我们获得一个与我们想要使用的模型架构相对应的 Feature Extractor。我们下载预训练此特定检查点时使用的配置。这将缓存在本地，以便下次运行此单元格时不再重新下载。

from_pretrained() 方法需要 Hugging Face Hub 中模型的名称。这与 MODEL_CHECKPOINT 完全相同，我们只需传入该名称。

我们编写一个简单的函数来帮助我们进行与 Hugging Face Datasets 兼容的预处理。总结来说，我们的预处理函数应该

调用音频列以加载音频文件，并在必要时进行重新采样。
检查音频文件的采样率是否与模型预训练所用的音频数据的采样率匹配。

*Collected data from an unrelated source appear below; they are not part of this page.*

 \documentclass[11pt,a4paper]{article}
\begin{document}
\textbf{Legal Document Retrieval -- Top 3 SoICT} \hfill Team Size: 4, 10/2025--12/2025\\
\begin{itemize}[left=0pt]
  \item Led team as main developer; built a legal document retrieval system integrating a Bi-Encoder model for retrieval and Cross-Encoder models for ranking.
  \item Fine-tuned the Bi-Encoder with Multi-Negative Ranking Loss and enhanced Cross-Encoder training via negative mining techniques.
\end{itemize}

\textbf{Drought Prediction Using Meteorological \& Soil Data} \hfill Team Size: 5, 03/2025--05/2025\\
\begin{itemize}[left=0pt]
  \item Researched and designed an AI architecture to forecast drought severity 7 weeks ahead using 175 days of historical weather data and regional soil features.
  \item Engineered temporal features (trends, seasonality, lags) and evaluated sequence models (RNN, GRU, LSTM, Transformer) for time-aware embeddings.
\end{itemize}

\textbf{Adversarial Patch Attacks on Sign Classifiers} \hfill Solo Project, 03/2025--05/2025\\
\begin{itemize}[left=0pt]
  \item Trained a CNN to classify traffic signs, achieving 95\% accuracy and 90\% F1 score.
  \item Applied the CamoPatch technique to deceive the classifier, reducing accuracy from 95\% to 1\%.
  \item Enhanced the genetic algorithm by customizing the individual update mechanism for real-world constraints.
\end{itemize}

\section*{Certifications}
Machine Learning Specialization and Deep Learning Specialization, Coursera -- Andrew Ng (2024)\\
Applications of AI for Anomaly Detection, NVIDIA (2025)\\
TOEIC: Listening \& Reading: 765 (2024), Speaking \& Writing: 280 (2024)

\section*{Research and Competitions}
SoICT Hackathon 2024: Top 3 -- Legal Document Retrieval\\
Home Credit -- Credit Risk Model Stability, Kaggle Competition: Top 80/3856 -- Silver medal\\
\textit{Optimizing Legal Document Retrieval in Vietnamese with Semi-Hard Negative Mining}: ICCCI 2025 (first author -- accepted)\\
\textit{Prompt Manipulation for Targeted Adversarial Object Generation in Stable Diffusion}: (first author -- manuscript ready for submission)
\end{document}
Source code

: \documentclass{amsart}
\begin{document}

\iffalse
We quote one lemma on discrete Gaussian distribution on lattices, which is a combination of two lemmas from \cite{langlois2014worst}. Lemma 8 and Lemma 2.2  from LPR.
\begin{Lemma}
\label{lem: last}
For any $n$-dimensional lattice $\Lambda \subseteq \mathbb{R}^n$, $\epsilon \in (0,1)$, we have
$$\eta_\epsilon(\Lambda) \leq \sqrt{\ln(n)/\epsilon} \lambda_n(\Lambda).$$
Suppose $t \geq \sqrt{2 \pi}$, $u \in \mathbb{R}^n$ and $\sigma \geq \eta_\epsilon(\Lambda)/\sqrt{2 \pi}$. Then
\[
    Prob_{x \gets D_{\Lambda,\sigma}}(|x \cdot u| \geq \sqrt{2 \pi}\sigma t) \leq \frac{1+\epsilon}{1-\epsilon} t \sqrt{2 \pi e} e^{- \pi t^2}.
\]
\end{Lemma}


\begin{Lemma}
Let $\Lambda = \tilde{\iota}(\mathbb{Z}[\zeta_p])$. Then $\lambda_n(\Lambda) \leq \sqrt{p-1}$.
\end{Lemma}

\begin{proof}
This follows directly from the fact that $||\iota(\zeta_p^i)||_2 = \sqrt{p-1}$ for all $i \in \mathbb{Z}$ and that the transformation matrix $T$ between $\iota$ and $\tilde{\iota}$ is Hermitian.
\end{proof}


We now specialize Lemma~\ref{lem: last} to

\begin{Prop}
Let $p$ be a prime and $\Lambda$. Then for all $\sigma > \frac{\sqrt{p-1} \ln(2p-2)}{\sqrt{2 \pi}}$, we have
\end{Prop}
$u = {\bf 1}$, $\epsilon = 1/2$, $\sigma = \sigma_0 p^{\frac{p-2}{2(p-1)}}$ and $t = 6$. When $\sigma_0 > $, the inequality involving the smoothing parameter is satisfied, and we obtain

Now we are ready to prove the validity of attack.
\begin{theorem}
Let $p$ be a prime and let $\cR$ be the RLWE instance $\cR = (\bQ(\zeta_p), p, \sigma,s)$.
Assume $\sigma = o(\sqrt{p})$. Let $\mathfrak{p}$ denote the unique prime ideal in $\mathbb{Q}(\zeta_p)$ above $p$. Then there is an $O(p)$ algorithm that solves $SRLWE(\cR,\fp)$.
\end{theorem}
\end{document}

您可以在 Wav2Vec 2.0 模型卡中找到此信息。
设置最大输入长度，以便较长的输入可以分批处理而不会被截断。

from transformers import AutoFeatureExtractor

feature_extractor = AutoFeatureExtractor.from_pretrained(
    MODEL_CHECKPOINT, return_attention_mask=True
)


def preprocess_function(examples):
    audio_arrays = [x["array"] for x in examples["audio"]]
    inputs = feature_extractor(
        audio_arrays,
        sampling_rate=feature_extractor.sampling_rate,
        max_length=MAX_SEQ_LENGTH,
        truncation=True,
        padding=True,
    )
    return inputs


# This line with pre-process our speech_commands_v1 dataset. We also remove the "audio"
# and "file" columns as they will be of no use to us while training.
processed_speech_commands_v1 = speech_commands_v1.map(
    preprocess_function, remove_columns=["audio", "file"], batched=True
)

# Load the whole dataset splits as a dict of numpy arrays
train = processed_speech_commands_v1["train"].shuffle(seed=42).with_format("numpy")[:]
test = processed_speech_commands_v1["test"].shuffle(seed=42).with_format("numpy")[:]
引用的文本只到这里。